Task description:
Filter the records down to the lines that hold the word "mamy", and copy each of those lines.

Data listing:
--*--
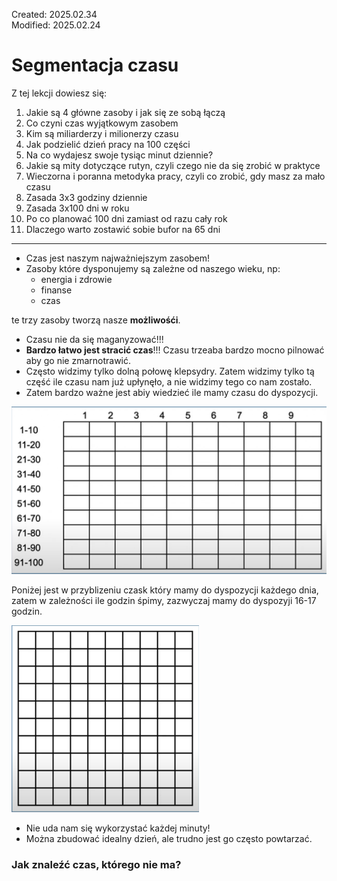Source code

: Created: 2025.02.34 <br>
Modified: 2025.02.24 <br>


# Segmentacja czasu

Z tej lekcji dowiesz się:

1. Jakie są 4 główne zasoby i jak się ze sobą łączą
1. Co czyni czas wyjątkowym zasobem
1. Kim są miliarderzy i milionerzy czasu
1. Jak podzielić dzień pracy na 100 części
1. Na co wydajesz swoje tysiąc minut dziennie?
1. Jakie są mity dotyczące rutyn, czyli czego nie da się zrobić w praktyce
1. Wieczorna i poranna metodyka pracy, czyli co zrobić, gdy masz za mało czasu
1. Zasada 3x3 godziny dziennie
1. Zasada 3x100 dni w roku
1. Po co planować 100 dni zamiast od razu cały rok
1. Dlaczego warto zostawić sobie bufor na 65 dni

---
- Czas jest naszym najważniejszym zasobem!
- Zasoby które dysponujemy są zależne od naszego wieku, np:
	+ energia i zdrowie
	+ finanse
	+ czas
	
te trzy zasoby tworzą nasze **możliwośći**.

 - Czasu nie da się maganyzować!!!
 - **Bardzo łatwo jest stracić czas**!!! Czasu trzeaba bardzo mocno pilnować aby go nie zmarnotrawić.
 - Często widzimy tylko dolną połowę klepsydry. Zatem widzimy tylko tą część ile czasu nam już upłynęło, a nie widzimy tego co nam zostało.
 - Zatem bardzo ważne jest abiy wiedzieć ile mamy czasu do dyspozycji. 
 
<!---![Naze życie](figs/m4-nasze-zycie.png) --->
<img src="figs/m4-nasze-zycie.png" alt="Naze życie" width=640>

Poniżej jest w przyblizeniu czask który mamy do dyspozycji każdego dnia, zatem w zależności ile godzin śpimy, zazwyczaj mamy do dyspozyji 16-17 godzin.

<!---![Liczba minut podczas każdego dnia](figs/m4-1000-minut.png)--->


<img src="figs/m4-1000-minut.png" alt="Liczba minut podczas każdego dnia" width=300>

 - Nie uda nam się wykorzystać każdej minuty!
 - Można zbudować idealny dzień, ale trudno jest go często powtarzać.
 

### Jak znaleźć czas, którego nie ma?



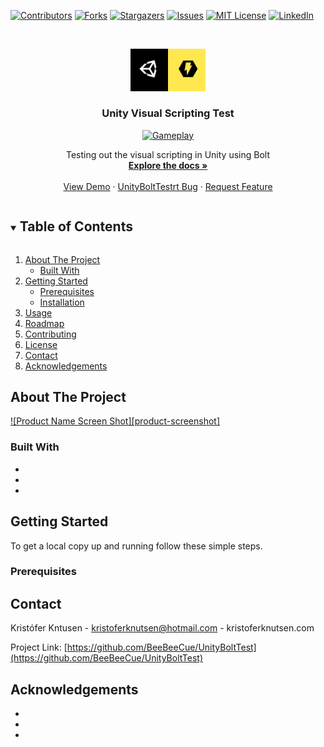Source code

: 



<!-- PROJECT SHIELDS -->
<!--
*** I'm using markdown "reference style" links for readability.
*** Reference links are enclosed in brackets [ ] instead of parentheses ( ).
*** See the bottom of this document for the declaration of the reference variables
*** for contributors-url, forks-url, etc. This is an optional, concise syntax you may use.
*** https://www.markdownguide.org/basic-syntax/#reference-style-links
-->
[![Contributors][contributors-shield]][contributors-url]
[![Forks][forks-shield]][forks-url]
[![Stargazers][stars-shield]][stars-url]
[![Issues][issues-shield]][issues-url]
[![MIT License][license-shield]][license-url]
[![LinkedIn][linkedin-shield]][linkedin-url]



<!-- PROJECT LOGO -->
<br />
<p align="center">
  <a href="https://github.com/BeeBeeCue/UnityBoltTest">
    <img src="Assets/GitHubStuff/Images/UnityBolt.png" alt="Logo" width="120" height="67.5">
  </a>

  <h3 align="center">Unity Visual Scripting Test</h3>

<p align="center">
  <a href="https://github.com/BeeBeeCue/UnityBoltTest">
    <img src="Assets/GitHubStuff/Images/BoltProejct.gif" alt="Gameplay" width="120" height="67.5">
  </a>


  <p align="center">
    Testing out the visual scripting in Unity using Bolt
    <br />
    <a href="https://github.com/BeeBeeCue/UnityBoltTest"><strong>Explore the docs »</strong></a>
    <br />
    <br />
    <a href="https://github.com/BeeBeeCue/UnityBoltTest">View Demo</a>
    ·
    <a href="https://github.com/BeeBeeCue/UnityBoltTest/issues">UnityBoltTestrt Bug</a>
    ·
    <a href="https://github.com/BeeBeeCue/UnityBoltTest/issues">Request Feature</a>
    </p>
  </p>
</p>



<!-- TABLE OF CONTENTS -->
<details open="open">
  <summary><h2 style="display: inline-block">Table of Contents</h2></summary>
  <ol>
    <li>
      <a href="#about-the-project">About The Project</a>
      <ul>
        <li><a href="#built-with">Built With</a></li>
      </ul>
    </li>
    <li>
      <a href="#getting-started">Getting Started</a>
      <ul>
        <li><a href="#prerequisites">Prerequisites</a></li>
        <li><a href="#installation">Installation</a></li>
      </ul>
    </li>
    <li><a href="#usage">Usage</a></li>
    <li><a href="#roadmap">Roadmap</a></li>
    <li><a href="#contributing">Contributing</a></li>
    <li><a href="#license">License</a></li>
    <li><a href="#contact">Contact</a></li>
    <li><a href="#acknowledgements">Acknowledgements</a></li>
  </ol>
</details>



<!-- ABOUT THE PROJECT -->
## About The Project

[![Product Name Screen Shot][product-screenshot]](https://example.com)



### Built With

* []()
* []()
* []()



<!-- GETTING STARTED -->
## Getting Started

To get a local copy up and running follow these simple steps.

### Prerequisites



<!-- CONTACT -->
## Contact

Kristófer Kntusen - kristoferknutsen@hotmail.com - kristoferknutsen.com

Project Link: [https://github.com/BeeBeeCue/UnityBoltTest](https://github.com/BeeBeeCue/UnityBoltTest)



<!-- ACKNOWLEDGEMENTS -->
## Acknowledgements

* []()
* []()
* []()





<!-- MARKDOWN LINKS & IMAGES -->
<!-- https://www.markdownguide.org/basic-syntax/#reference-style-links -->
[contributors-shield]: https://img.shields.io/github/contributors/BeeBeeCue/UnityBoltTest.svg?style=for-the-badge
[contributors-url]: https://github.com/BeeBeeCue/UnityBoltTest/graphs/contributors
[forks-shield]: https://img.shields.io/github/forks/BeeBeeCue/UnityBoltTest.svg?style=for-the-badge
[forks-url]: https://github.com/BeeBeeCue/UnityBoltTest/network/members
[stars-shield]: https://img.shields.io/github/stars/BeeBeeCue/UnityBoltTest.svg?style=for-the-badge
[stars-url]: https://github.com/BeeBeeCue/UnityBoltTest/stargazers
[issues-shield]: https://img.shields.io/github/issues/BeeBeeCue/UnityBoltTest.svg?style=for-the-badge
[issues-url]: https://github.com/BeeBeeCue/UnityBoltTest/issues
[license-shield]: https://img.shields.io/github/license/BeeBeeCue/UnityBoltTest.svg?style=for-the-badge
[license-url]: https://github.com/BeeBeeCue/UnityBoltTest/blob/master/LICENSE.txt
[linkedin-shield]: https://img.shields.io/badge/-LinkedIn-black.svg?style=for-the-badge&logo=linkedin&colorB=555
[linkedin-url]: https://www.linkedin.com/in/k-knutsen/
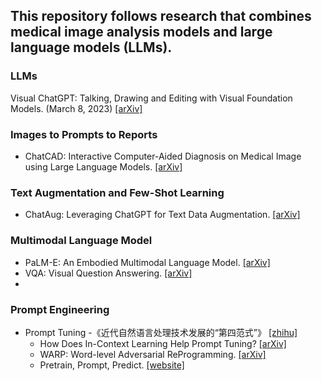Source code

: ## This repository follows research that combines medical image analysis models and large language models (LLMs).
### LLMs
Visual ChatGPT: Talking, Drawing and Editing with Visual Foundation Models. (March 8, 2023) [[arXiv]](https://arxiv.org/abs/2303.04671)

### Images to Prompts to Reports
- ChatCAD: Interactive Computer-Aided Diagnosis on Medical Image using Large Language Models. [[arXiv]](https://arxiv.org/abs/2302.07257)

### Text Augmentation and Few-Shot Learning
- ChatAug: Leveraging ChatGPT for Text Data Augmentation. [[arXiv]](https://arxiv.org/abs/2302.13007)

### Multimodal Language Model
- PaLM-E: An Embodied Multimodal Language Model. [[arXiv]](https://arxiv.org/abs/2303.03378)
- VQA: Visual Question Answering. [[arXiv]](https://openaccess.thecvf.com/content_iccv_2015/papers/Antol_VQA_Visual_Question_ICCV_2015_paper.pdf)
- 
### Prompt Engineering
- Prompt Tuning
  -《近代自然语言处理技术发展的“第四范式”》 [[zhihu]](https://zhuanlan.zhihu.com/p/395115779)
  - How Does In-Context Learning Help Prompt Tuning? [[arXiv]](https://arxiv.org/pdf/2302.10198.pdf)
  - WARP: Word-level Adversarial ReProgramming. [[arXiv]](https://arxiv.org/pdf/2101.00121.pdf)
  - Pretrain, Prompt, Predict. [[website]](http://pretrain.nlpedia.ai/)
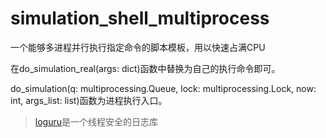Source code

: # simulation_shell_multiprocess
一个能够多进程并行执行指定命令的脚本模板，用以快速占满CPU

在do_simulation_real(args: dict)函数中替换为自己的执行命令即可。

do_simulation(q: multiprocessing.Queue, lock: multiprocessing.Lock, now: int, args_list: list)函数为进程执行入口。

> [loguru](https://github.com/Delgan/loguru.git)是一个线程安全的日志库
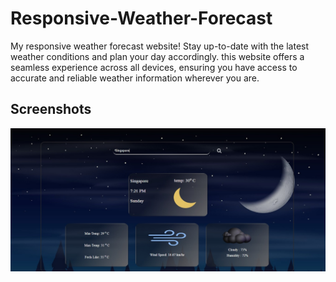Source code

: # Responsive-Weather-Forecast
My responsive weather forecast website! Stay up-to-date with the latest weather conditions and plan your day accordingly. this website offers a seamless experience across all devices, ensuring you have access to accurate and reliable weather information wherever you are.


## Screenshots

![App Screenshot](screenshots/screenshot_1.jpg)

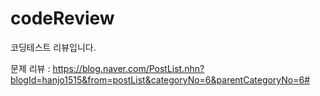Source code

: # codeReview
코딩테스트 리뷰입니다.

문제 리뷰 :
https://blog.naver.com/PostList.nhn?blogId=hanjo1515&from=postList&categoryNo=6&parentCategoryNo=6#
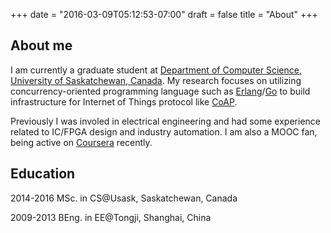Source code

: +++
date = "2016-03-09T05:12:53-07:00"
draft = false
title = "About"
+++

## About me

I am currently a graduate student at [Department of Computer Science, University of Saskatchewan, Canada](http://www.cs.usask.ca). My research focuses on utilizing concurrency-oriented programming language such as [Erlang](http://www.erlang.org)/[Go](https://golang.org) to build infrastructure for Internet of Things protocol like [CoAP](http://coap.technology). 

Previously I was involed in electrical engineering and had some experience related to IC/FPGA design and industry automation. I am also a MOOC fan, being active on [Coursera](https://www.coursera.org/) recently.

## Education

2014-2016 MSc. in CS@Usask, Saskatchewan, Canada

2009-2013 BEng. in EE@Tongji, Shanghai, China

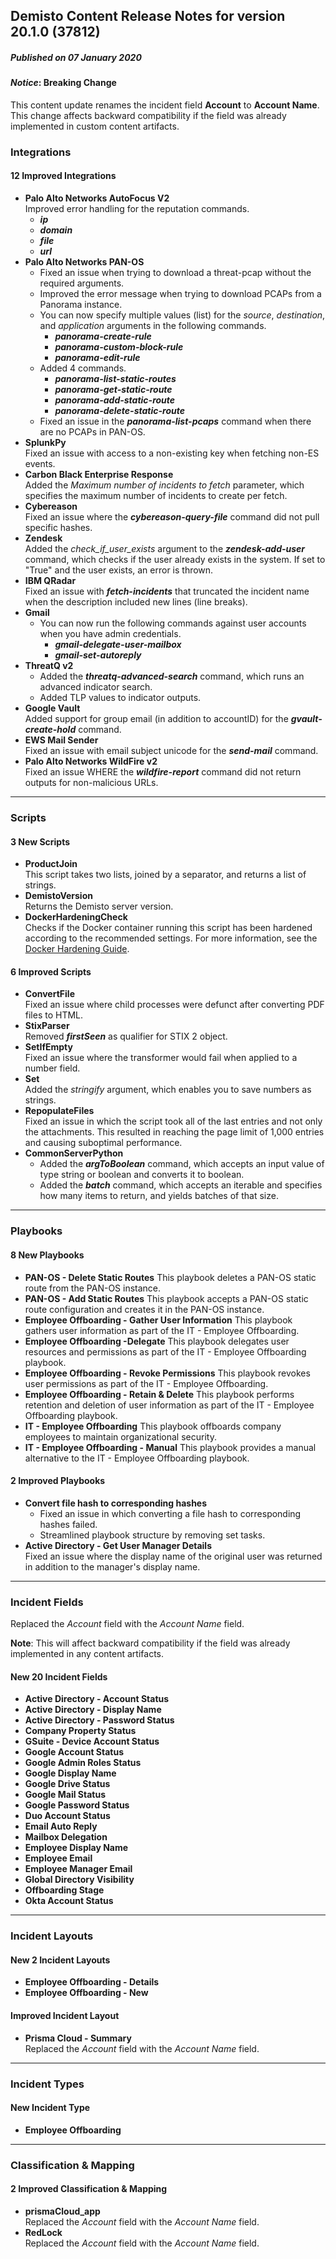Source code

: ## Demisto Content Release Notes for version 20.1.0 (37812)
##### Published on 07 January 2020
#### *Notice*: Breaking Change
This content update renames the incident field **Account** to  **Account Name**. This change affects backward compatibility if the field was already implemented in custom content artifacts.
### Integrations

####  12 Improved Integrations
- __Palo Alto Networks AutoFocus V2__  
Improved error handling for the reputation commands.
  - ***ip***
  - ***domain***
  - ***file***
  - ***url***
- __Palo Alto Networks PAN-OS__
  - Fixed an issue when trying to download a threat-pcap without the required arguments.
  - Improved the error message when trying to download PCAPs from a Panorama instance.
  - You can now specify multiple values (list) for the *source*, *destination*, and *application* arguments in the following commands. 
      - ***panorama-create-rule***
      - ***panorama-custom-block-rule***
      - ***panorama-edit-rule***
  - Added 4 commands.
    - ***panorama-list-static-routes***
    - ***panorama-get-static-route***
    - ***panorama-add-static-route***
    - ***panorama-delete-static-route***
  - Fixed an issue in the ***panorama-list-pcaps*** command when there are no PCAPs in PAN-OS.
- __SplunkPy__  
Fixed an issue with access to a non-existing key when fetching non-ES events.
- __Carbon Black Enterprise Response__  
Added the *Maximum number of incidents to fetch* parameter, which specifies the maximum number of incidents to create per fetch.
- __Cybereason__  
Fixed an issue where the ***cybereason-query-file*** command did not pull specific hashes.
- __Zendesk__  
Added the *check_if_user_exists* argument to the ***zendesk-add-user*** command, which checks if the user already exists in the system. If set to "True" and the user exists, an error is thrown.
- __IBM QRadar__  
Fixed an issue with ***fetch-incidents*** that truncated the incident name when the description included new lines (line breaks).
- __Gmail__  
  - You can now run the following commands against user accounts when you have admin credentials.
    - ***gmail-delegate-user-mailbox***
    - ***gmail-set-autoreply***
- __ThreatQ v2__  
  - Added the ***threatq-advanced-search*** command, which runs an advanced indicator search.
  - Added TLP values to indicator outputs.
- __Google Vault__  
Added support for group email (in addition to accountID) for the ***gvault-create-hold*** command.
- __EWS Mail Sender__  
Fixed an issue with email subject unicode for the ***send-mail*** command.
- __Palo Alto Networks WildFire v2__  
 Fixed an issue WHERE the ***wildfire-report*** command did not return outputs for non-malicious URLs.

---
### Scripts

####  3 New Scripts
- __ProductJoin__  
This script takes two lists, joined by a separator, and returns a list of strings.
- __DemistoVersion__  
Returns the Demisto server version.
- __DockerHardeningCheck__  
Checks if the Docker container running this script has been hardened according to the recommended settings. For more information, see the [Docker Hardening Guide](https://support.demisto.com/hc/en-us/articles/360040922194).

####  6 Improved Scripts
- __ConvertFile__  
Fixed an issue where child processes were defunct after converting PDF files to HTML.
- __StixParser__  
Removed ***firstSeen*** as qualifier for STIX 2 object.
- __SetIfEmpty__  
Fixed an issue where the transformer would fail when applied to a number field.
- __Set__  
Added the *stringify* argument, which enables you to save numbers as strings.
- __RepopulateFiles__  
Fixed an issue in which the script took all of the last entries and not only the attachments. This resulted in reaching the page limit of 1,000 entries and causing suboptimal performance.
- __CommonServerPython__
  - Added the ***argToBoolean*** command, which accepts an input value of type string or boolean and converts it to boolean.
  - Added the ***batch*** command, which accepts an iterable and specifies how many items to return, and yields batches of that size.

---
### Playbooks

####  8 New Playbooks
- __PAN-OS - Delete Static Routes__
This playbook deletes a PAN-OS static route from the PAN-OS instance.
- __PAN-OS - Add Static Routes__
This playbook accepts a PAN-OS static route configuration and creates it in the PAN-OS instance.
- __Employee Offboarding - Gather User Information__
This playbook gathers user information as part of the IT - Employee Offboarding.
- __Employee Offboarding -Delegate__
This playbook delegates user resources and permissions as part of the IT - Employee Offboarding playbook.
- __Employee Offboarding - Revoke Permissions__
This playbook revokes user permissions as part of the IT - Employee Offboarding.
- __Employee Offboarding - Retain & Delete__
This playbook performs retention and deletion of user information as part of the IT - Employee Offboarding playbook.
- __IT - Employee Offboarding__
This playbook offboards company employees to maintain organizational security.
- __IT - Employee Offboarding - Manual__
This playbook provides a manual alternative to the IT - Employee Offboarding playbook.

####  2 Improved Playbooks
- __Convert file hash to corresponding hashes__
  - Fixed an issue in which converting a file hash to corresponding hashes failed.
  - Streamlined playbook structure by removing set tasks.
- __Active Directory - Get User Manager Details__  
Fixed an issue where the display name of the original user was returned in addition to the manager's display name.

---
### Incident Fields
Replaced the *Account* field with the *Account Name* field. 

**Note**: This will affect backward compatibility if the field was already implemented in any content artifacts.

#### New 20 Incident Fields
- __Active Directory - Account Status__
- __Active Directory - Display Name__
- __Active Directory - Password Status__
- __Company Property Status__
- __GSuite - Device Account Status__
- __Google Account Status__
- __Google Admin Roles Status__
- __Google Display Name__
- __Google Drive Status__
- __Google Mail Status__
- __Google Password Status__
- __Duo Account Status__
- __Email Auto Reply__
- __Mailbox Delegation__
- __Employee Display Name__
- __Employee Email__
- __Employee Manager Email__
- __Global Directory Visibility__
- __Offboarding Stage__
- __Okta Account Status__

---
### Incident Layouts

#### New 2 Incident Layouts
- __Employee Offboarding - Details__
- __Employee Offboarding - New__

####  Improved Incident Layout
- __Prisma Cloud - Summary__  
Replaced the *Account* field with the *Account Name* field.

---
### Incident Types

####  New Incident Type
- __Employee Offboarding__

---
### Classification & Mapping

####  2 Improved Classification & Mapping
- __prismaCloud_app__  
Replaced the *Account* field with the *Account Name* field.
- __RedLock__  
Replaced the *Account* field with the *Account Name* field.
--*--
Worked solution:
 - Zatem bardzo ważne jest abiy wiedzieć ile mamy czasu do dyspozycji. 
Poniżej jest w przyblizeniu czask który mamy do dyspozycji każdego dnia, zatem w zależności ile godzin śpimy, zazwyczaj mamy do dyspozyji 16-17 godzin.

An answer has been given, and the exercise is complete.